それを知った凪は困惑。学校では二人で下校するように促して自分は一人で帰り、帰宅してからも「明日から登校は別々に」みたいな事を自分から送ったもののベッドに突っ伏したまま動けなくなってしまう。妹が帰宅(彼女は中学生で運動部)してご飯と呼びに来るが返事もせず、部屋に入ってきた彼女に「また制服のままそんなことして! オカーサンに怒られるよ!」「……彰が付き合うことになったらしい」「へぇ。いいじゃん。あの人いい人だから、オネエにはもったいないもんね」「そもそもオレは男だっつってんの」「ふーん。……で、制服のままご飯の返事もせずになにやってんの?」「いや……なんかこう、ぽっかり穴が空いたみたいになっちゃって……」「彰さんの事考えてると切なくなる感じ?」「切なくっていうか……いや、うん、そうかもしんない」「オネエ、あんたバカでしょ」「あん?」「それね――恋してた、って言うんだよ」「――っ!?」みたいなやり取りで彰のことがスキだったんだ、というのを自覚する。「花梨、凪はー?」「失恋ちゅー」
考えれば考えるほど彰のことが恋しくなってしまうことをとうとう自覚し、自分は女として彼のことが愛しくてたまらないんだとようやくわかった段階で、でももう手の届かない所にいることを嘆いてひたすら泣き続ける。
それから一ヶ月ほど、魂の抜けたように生活。昼飯も一人で食べるようになり、周囲からも「高遠と茅野別れたんだって!」みたいな声が聞こえるようになる。それに対して「もともと付き合ってねーってば」と反論するも、その度にズキズキ心が痛む感じ。彰がいないのでしばらく家に直帰していたが、下校直前に彰と美帆がデートに行く事を知ってなんだか虚しくなり、久しぶりに行きつけのゲーセンへ。そこでも「あれ? 一人?」なんて言われたりして、いかに自分が彰と共にいることを自然に受け入れていたのかという事を自覚する。

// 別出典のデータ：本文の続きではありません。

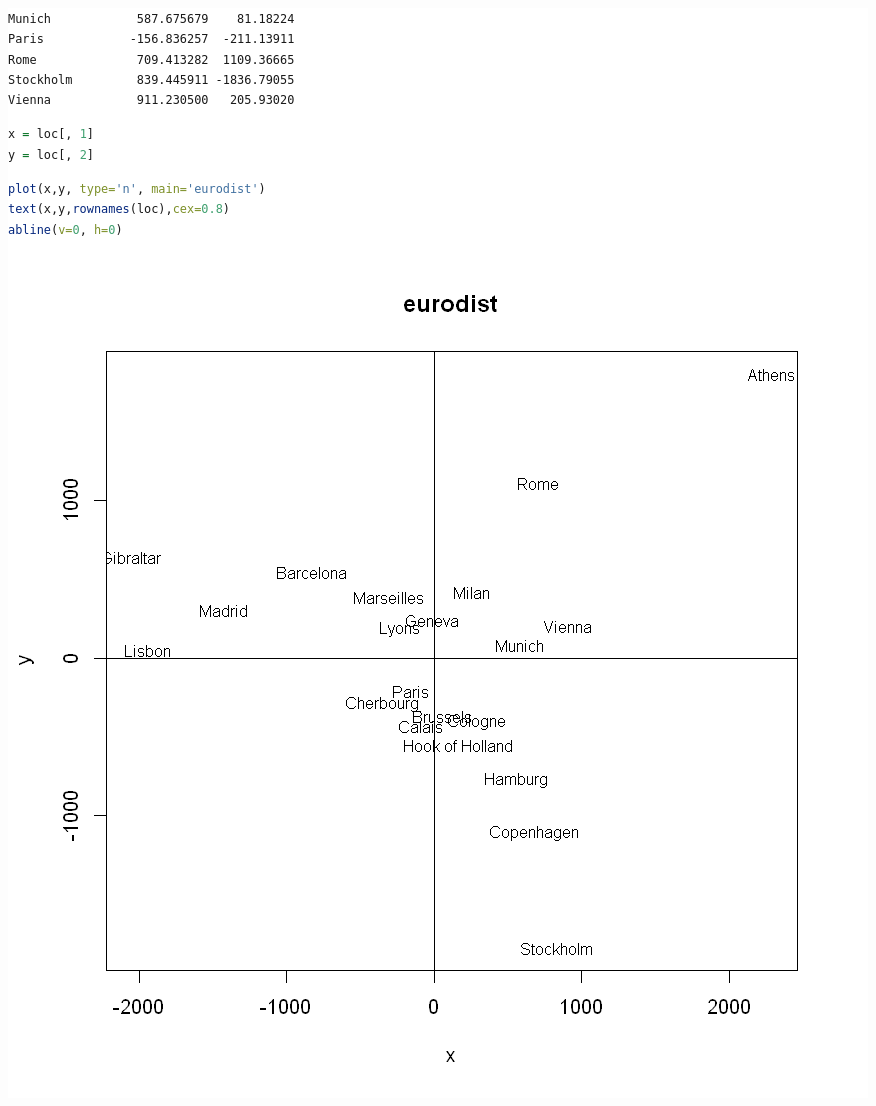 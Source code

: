     Munich            587.675679    81.18224
    Paris            -156.836257  -211.13911
    Rome              709.413282  1109.36665
    Stockholm         839.445911 -1836.79055
    Vienna            911.230500   205.93020



```R
x = loc[, 1]
y = loc[, 2]
```


```R
plot(x,y, type='n', main='eurodist')
text(x,y,rownames(loc),cex=0.8)
abline(v=0, h=0)
```


![png](/assets/img/post_img/2019-09-28-adp_analysis_04/output_23_0.png)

8時になって追い出されたのでとぼとぼ帰っている(自転車を押している)と、家の方から彰がやってくる。そこで美帆に振られたこと(この一ヶ月の間彰が無理をし、かつデートをしてもどこかで凪を追っている事に彼女は気づいていた。で、「凪に告白して振られてこい。そうしたら今度こそ私の彼氏になってもらう」という言葉を貰う(美帆自身は、凪は必ずOKすると分かっていたので、むしろ自分から彰に決別の言葉を投げたに等しい))を伝え、凪に告白。凪は一瞬戸惑うが、それでも自分の思いにはいい加減気づいていたのでOKをする。で、そのまま彰の家で初夜(彰の父親は単身赴任で、母親は看護師なのでちょくちょく夜勤がある)。「思ったんだけど」「何を?」「付き合って数十分でこれっておかしくね?」「なに言ってんだよ」「あん?」「オレたちもう、二年以上付き合ってるようなもんだろうが」「……それもそうか」
後は翌日「うまく歩けん……」みたいな定番と、美帆との和解というか、わだかまりの解消というかをしておしまい。後はおまけで、一ヶ月後くらいの二人のいちゃらぶセックスシーンでお茶を濁す感じ(TSっ娘は感じやすいので、一ヶ月くらいでさっくり開発済み。夏の終わりなので、日焼け云々も完備)。